Even it's unlikely to support the shared event, bitmap will help in that
case. I'm not sure about other VMM, the pseudo firmware registers are
almost transparent to user space in QEMU. They're accessed and no one
cares the values reading from and writing to these registers in QEMU ;-)

Please refer to the above reply for more details :)

>>>> Furthermore, it's fair enough to put the (vcpu) mask state into 'flags'
>>>> field of struct kvm_vcpu_arch :)
>>>
>>> I think you can get away with putting active in there too, I don't see
>>> why we need more than a single bit for this info.
>>>
>>
>> Not really. We just need one single bit for vCPU's mask state. We need
>> multiple bits for event's active state, depending on how many events are
>> supported. We need to know which event is currently active at least.
>> For now, there are only two supported events (0/1), but one single bit
>> is still not enough because there are 3 states: (1) software signaled
>> event is active. (2) async pf event is active. (3) none of them is
>> active.
>>
>> Lets use a bitmap for the event active state as I said above, if you
>> don't strongly object :)
>>
>>>>>>>>> Do we need this if we disallow nesting events?
>>>>>>>>>
>>>>>>>>
>>>>>>>> Yes, we need this. "event == NULL" is used as indication of invalid
>>>>>>>> context. @event is the associated SDEI event when the context is
>>>>>>>> valid.
>>>>>>>
>>>>>>> What if we use some other plumbing to indicate the state of the vCPU? MP
>>>>>>> state comes to mind, for example.
>>>>>>>
>>>>>>
>>>>>> Even the indication is done by another state, kvm_sdei_vcpu_context still
>>>>>> need to be linked (associated) with the event. After the vCPU context becomes
>>>>>> valid after the event is delivered, we still need to know the associated
>>>>>> event when some of hypercalls are triggered. SDEI_1_0_FN_SDEI_EVENT_COMPLETE
>>>>>> is one of the examples, we need to decrease struct kvm_sdei_event::event_count
>>>>>> for the hypercall.
>>>>>
>>>>> Why do we need to keep track of how many times an event has been
>>>>> signaled? Nothing in SDEI seems to suggest that the number of event
>>>>> signals corresponds to the number of times the handler is invoked. In
>>>>> fact, the documentation on SDEI_EVENT_SIGNAL corroborates this:
>>>>>
>>>>> """
>>>>> The event has edgetriggered semantics and the number of event signals
>>>>> may not correspond to the number of times the handler is invoked in the
>>>>> target PE.
>>>>> """
>>>>>
>>>>> DEN0054C 5.1.16.1
>>>>>
>>>>> So perhaps we queue at most 1 pending event for the guest.
>>>>>
>>>>> I'd also like to see if anyone else has thoughts on the topic, as I'd
>>>>> hate for you to go back to the whiteboard again in the next spin.
>>>>>
>>>>
>>>> Agreed. In next respin, we will have one pending event at most. Error
>>>> can be returned if user attempts to inject event whose pending state
>>>> (struct kvm_sdei_vcpu::pending) has been set.
>>>
>>> I don't believe we can do that. The SDEI_EVENT_SIGNAL call should succeed,
>>> even if the event was already pending.
>>>
>>
>> I rethinking it a bit. Yes, you're correct.
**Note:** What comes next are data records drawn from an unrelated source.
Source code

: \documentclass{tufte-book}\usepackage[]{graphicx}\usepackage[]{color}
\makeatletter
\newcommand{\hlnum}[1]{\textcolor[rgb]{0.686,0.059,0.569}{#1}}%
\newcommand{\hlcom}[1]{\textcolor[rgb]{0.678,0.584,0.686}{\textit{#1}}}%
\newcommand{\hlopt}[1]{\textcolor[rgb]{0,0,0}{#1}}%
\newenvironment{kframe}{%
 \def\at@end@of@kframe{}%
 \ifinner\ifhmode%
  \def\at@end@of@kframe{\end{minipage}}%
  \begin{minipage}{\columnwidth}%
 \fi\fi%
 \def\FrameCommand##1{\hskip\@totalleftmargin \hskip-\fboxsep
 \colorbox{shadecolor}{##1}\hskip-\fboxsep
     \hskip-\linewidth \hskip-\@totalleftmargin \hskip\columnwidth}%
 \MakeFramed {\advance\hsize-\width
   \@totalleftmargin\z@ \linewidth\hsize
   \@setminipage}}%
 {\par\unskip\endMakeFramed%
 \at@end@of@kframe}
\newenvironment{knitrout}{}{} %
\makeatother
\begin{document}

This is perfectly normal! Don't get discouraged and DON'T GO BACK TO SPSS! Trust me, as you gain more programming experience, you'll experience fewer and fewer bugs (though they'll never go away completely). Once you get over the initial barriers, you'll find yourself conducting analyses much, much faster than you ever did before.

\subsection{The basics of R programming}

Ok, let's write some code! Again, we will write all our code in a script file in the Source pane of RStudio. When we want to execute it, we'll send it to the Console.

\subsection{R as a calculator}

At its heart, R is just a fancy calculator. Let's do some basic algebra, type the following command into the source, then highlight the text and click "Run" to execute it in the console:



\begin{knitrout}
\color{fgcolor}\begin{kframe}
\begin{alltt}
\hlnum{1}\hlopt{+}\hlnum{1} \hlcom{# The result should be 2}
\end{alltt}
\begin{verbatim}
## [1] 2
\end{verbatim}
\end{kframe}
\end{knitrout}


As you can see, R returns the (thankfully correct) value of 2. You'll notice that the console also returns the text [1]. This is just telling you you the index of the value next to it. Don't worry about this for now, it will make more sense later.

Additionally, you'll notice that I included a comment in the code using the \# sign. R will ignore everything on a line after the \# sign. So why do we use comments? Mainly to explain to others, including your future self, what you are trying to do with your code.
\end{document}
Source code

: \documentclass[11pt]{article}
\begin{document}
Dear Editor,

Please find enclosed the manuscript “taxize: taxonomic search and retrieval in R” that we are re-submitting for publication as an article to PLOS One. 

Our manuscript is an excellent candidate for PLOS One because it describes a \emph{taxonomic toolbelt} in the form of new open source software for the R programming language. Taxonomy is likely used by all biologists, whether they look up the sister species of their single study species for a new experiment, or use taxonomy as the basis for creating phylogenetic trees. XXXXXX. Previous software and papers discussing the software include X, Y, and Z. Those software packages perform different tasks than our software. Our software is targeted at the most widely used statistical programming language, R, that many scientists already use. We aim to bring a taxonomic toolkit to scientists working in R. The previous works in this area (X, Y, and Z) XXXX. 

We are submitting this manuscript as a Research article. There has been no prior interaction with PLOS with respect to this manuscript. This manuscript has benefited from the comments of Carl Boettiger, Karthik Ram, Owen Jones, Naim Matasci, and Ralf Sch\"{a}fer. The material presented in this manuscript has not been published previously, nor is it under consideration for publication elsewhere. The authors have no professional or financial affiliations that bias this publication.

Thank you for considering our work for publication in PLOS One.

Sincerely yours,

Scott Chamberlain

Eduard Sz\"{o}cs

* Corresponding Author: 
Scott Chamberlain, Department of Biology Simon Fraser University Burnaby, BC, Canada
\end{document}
In this specific case, the
>> event handler is running for multiple events.
>>
>>>> Indeed, the hardest part is to determine the data structures and
>>>> functions we need. Oliver, your valuable comments are helping to
>>>> bring this series to the right track. However, I do think it's
>>>> helpful if somebody else can confirm the outcomes from the previous
>>>> discussions. I'm not sure if Marc has time for a quick scan and provide
>>>> comments.
>>>>
>>>> I would summarize the outcomes from our discussions, to help Marc
>>>> or others to confirm:
>>>
>>> Going to take a look at some of your later patches as well, just a heads
>>> up.
>>>
>>
>> Yep, thanks again for your valuable comments :)
>>
>>>> - Drop support for the shared event.
>>>> - Dropsupport for the critical event.
>>>> - The events in the implementations are all private and can be signaled
>>>>     (raised) by software.
>>>> - Drop migration support for now, and we will consider it using
>>>>     pseudo firmware registers. So add-on patches are expected to support
>>>>     the migration in future.
>>>
>>> Migration will be supported in a future spin of this series, not a
>>> subsequent one right? :) I had just made the suggestion because there was
>>> a lot of renovations that we were discussing.
>>>
>>
>> I prefer a separate series to support migration after this series gets
>> merged. There are couple of reasons to do so: (1) The migration depends
>> on Raghavendra's series to support for hypercall services selection.
>> The series is close to be merged, but not happen yet. The SDEI is one
>> of the hypercall services at least. SDEI's pseudo firmware registers
>> for migration will be managed by the infrastructure. (2) I would focus
>> on the core functinality for now. In this way, we give migration space.
>> For example, the data structures needs sorts of adjustments for migration,
>> just in case.
> 
> Although merging this series w/o support for LM would mean that a guest
> using SDEI could potentially explode when migrated, right? We can't
> break it to implement something else.
> 

Yes. I even had the code for migration for v6, which is really coarse and
needs to be polished. If two VMs are mismatched in terms of SDEI support,
the migration fails. With Raghavendra's series to support for hypercall
services selection, we can make SDEI migration opt-in to some extent at
least. For example, the migration from where SDEI isn't supported to
the destination VM where SDEI is supported. It's helping people to finish
forwards upgrade.

    git@github.com:gwshan/linux.git  (branch: kvm/arm64_sdei)

Thanks,
Gavin


From mboxrd@z Thu Jan  1 00:00:00 1970
Return-Path: <kvmarm-bounces@lists.cs.columbia.edu>
X-Spam-Checker-Version: SpamAssassin 3.4.0 (2014-02-07) on
	aws-us-west-2-korg-lkml-1.web.codeaurora.org
Received: from mm01.cs.columbia.edu (mm01.cs.columbia.edu [128.59.11.253])
	by smtp.lore.kernel.org (Postfix) with ESMTP id 33956C433EF
	for <kvmarm@archiver.kernel.org>; Mon,  2 May 2022 07:26:03 +0000 (UTC)
Received: from localhost (localhost [127.0.0.1])
	by mm01.cs.columbia.edu (Postfix) with ESMTP id B02834B14C;
	Mon,  2 May 2022 03:26:02 -0400 (EDT)
X-Virus-Scanned: at lists.cs.columbia.edu
Authentication-Results: mm01.cs.columbia.edu (amavisd-new); dkim=softfail
	(fail, message has been altered) header.i=@redhat.com
Received: from mm01.cs.columbia.edu ([127.0.0.1])
	by localhost (mm01.cs.columbia.edu [127.0.0.1]) (amavisd-new, port 10024)
	with ESMTP id oimbPEdYvgH6; Mon,  2 May 2022 03:26:01 -0400 (EDT)
Received: from mm01.cs.columbia.edu (localhost [127.0.0.1])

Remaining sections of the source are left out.